Retiring with a Mortgage?

If we suddenly received a windfall payment (lottery, inheritance, gift, etc) and had more than enough cash on hand to pay down our mortgage, would we do so? Absolutely, YES. Apparently some people don't feel the same way. I can't understand that logic, as I really want to be free of all debt, but perhaps there are factors I haven't considered which would make it advantageous to carry the loan even if sufficient funds are available to retire it (for example, if real estate values are rapidly declining and you are planning on moving in the near future).
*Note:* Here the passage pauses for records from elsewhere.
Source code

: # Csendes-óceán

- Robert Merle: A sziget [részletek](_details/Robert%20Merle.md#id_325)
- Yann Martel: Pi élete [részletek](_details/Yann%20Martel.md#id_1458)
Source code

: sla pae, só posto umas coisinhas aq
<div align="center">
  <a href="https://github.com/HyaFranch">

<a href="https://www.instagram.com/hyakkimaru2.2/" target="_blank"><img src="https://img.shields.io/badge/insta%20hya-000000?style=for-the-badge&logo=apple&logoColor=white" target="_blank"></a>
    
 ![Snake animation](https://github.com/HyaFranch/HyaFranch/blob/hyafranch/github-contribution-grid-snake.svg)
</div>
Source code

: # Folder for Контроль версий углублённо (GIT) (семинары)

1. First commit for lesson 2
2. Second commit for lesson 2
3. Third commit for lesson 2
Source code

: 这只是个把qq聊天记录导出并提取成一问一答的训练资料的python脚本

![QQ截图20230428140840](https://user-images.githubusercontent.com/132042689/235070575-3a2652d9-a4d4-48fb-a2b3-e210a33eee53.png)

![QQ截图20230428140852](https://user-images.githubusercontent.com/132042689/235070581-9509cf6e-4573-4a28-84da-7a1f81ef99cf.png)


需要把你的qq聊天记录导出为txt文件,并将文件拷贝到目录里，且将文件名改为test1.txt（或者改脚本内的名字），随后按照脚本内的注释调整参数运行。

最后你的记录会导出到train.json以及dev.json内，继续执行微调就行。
Yahoo Finance today linked to a study published by Boston College which discusses this topic. I have to admit feeling somewhat vindicated after reading their conclusion: it doesn't make sense to carry a mortgage if you have sufficient assets to pay it off, unless (there is always an exception) you are interested in leveraging your property to invest in the stock market. Personally, I wouldn't want to wager my house on such a speculative investment, but I suppose there are some out there who might consider that a reasonable option.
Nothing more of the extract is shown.